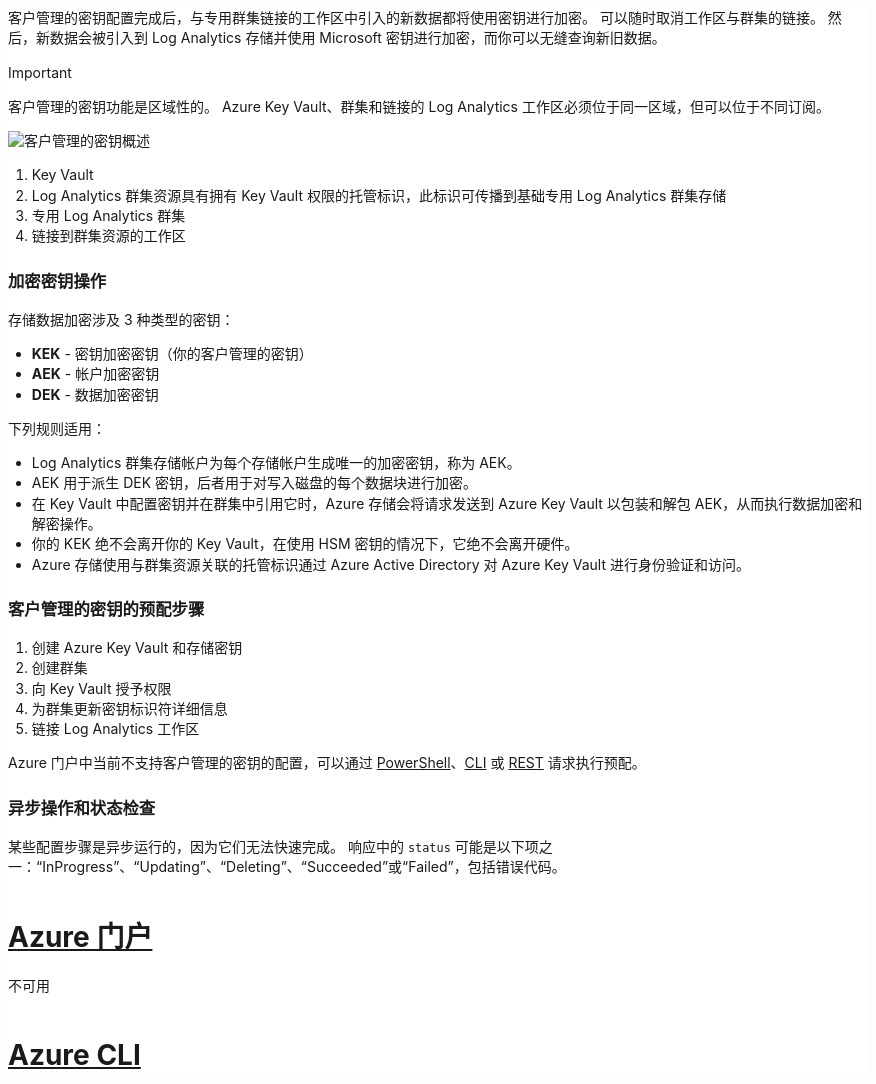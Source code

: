 客户管理的密钥配置完成后，与专用群集链接的工作区中引入的新数据都将使用密钥进行加密。 可以随时取消工作区与群集的链接。 然后，新数据会被引入到 Log Analytics 存储并使用 Microsoft 密钥进行加密，而你可以无缝查询新旧数据。

> [!IMPORTANT]
> 客户管理的密钥功能是区域性的。 Azure Key Vault、群集和链接的 Log Analytics 工作区必须位于同一区域，但可以位于不同订阅。

![客户管理的密钥概述](media/customer-managed-keys/cmk-overview.png)

1. Key Vault
2. Log Analytics 群集资源具有拥有 Key Vault 权限的托管标识，此标识可传播到基础专用 Log Analytics 群集存储
3. 专用 Log Analytics 群集
4. 链接到群集资源的工作区 

### <a name="encryption-keys-operation"></a>加密密钥操作

存储数据加密涉及 3 种类型的密钥：

- **KEK** - 密钥加密密钥（你的客户管理的密钥）
- **AEK** - 帐户加密密钥
- **DEK** - 数据加密密钥

下列规则适用：

- Log Analytics 群集存储帐户为每个存储帐户生成唯一的加密密钥，称为 AEK。
- AEK 用于派生 DEK 密钥，后者用于对写入磁盘的每个数据块进行加密。
- 在 Key Vault 中配置密钥并在群集中引用它时，Azure 存储会将请求发送到 Azure Key Vault 以包装和解包 AEK，从而执行数据加密和解密操作。
- 你的 KEK 绝不会离开你的 Key Vault，在使用 HSM 密钥的情况下，它绝不会离开硬件。
- Azure 存储使用与群集资源关联的托管标识通过 Azure Active Directory 对 Azure Key Vault 进行身份验证和访问。

### <a name="customer-managed-key-provisioning-steps"></a>客户管理的密钥的预配步骤

1. 创建 Azure Key Vault 和存储密钥
1. 创建群集
1. 向 Key Vault 授予权限
1. 为群集更新密钥标识符详细信息
1. 链接 Log Analytics 工作区

Azure 门户中当前不支持客户管理的密钥的配置，可以通过 [PowerShell](/powershell/module/az.operationalinsights/)、[CLI](/cli/azure/monitor/log-analytics) 或 [REST](/rest/api/loganalytics/) 请求执行预配。

### <a name="asynchronous-operations-and-status-check"></a>异步操作和状态检查

某些配置步骤是异步运行的，因为它们无法快速完成。 响应中的 `status` 可能是以下项之一：“InProgress”、“Updating”、“Deleting”、“Succeeded”或“Failed”，包括错误代码。

# <a name="azure-portal"></a>[Azure 门户](#tab/portal)

不可用

# <a name="azure-cli"></a>[Azure CLI](#tab/azure-cli)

------------------------

What this task involves: Everything from the first line of the entries through the line containing "2. Log Analytics" is to be transcribed exactly; the pictures are not.

Reply:
Source code

: 客户管理的密钥配置完成后，与专用群集链接的工作区中引入的新数据都将使用密钥进行加密。 可以随时取消工作区与群集的链接。 然后，新数据会被引入到 Log Analytics 存储并使用 Microsoft 密钥进行加密，而你可以无缝查询新旧数据。

> [!IMPORTANT]
> 客户管理的密钥功能是区域性的。 Azure Key Vault、群集和链接的 Log Analytics 工作区必须位于同一区域，但可以位于不同订阅。

![客户管理的密钥概述](media/customer-managed-keys/cmk-overview.png)

1. Key Vault
2. Log Analytics 群集资源具有拥有 Key Vault 权限的托管标识，此标识可传播到基础专用 Log Analytics 群集存储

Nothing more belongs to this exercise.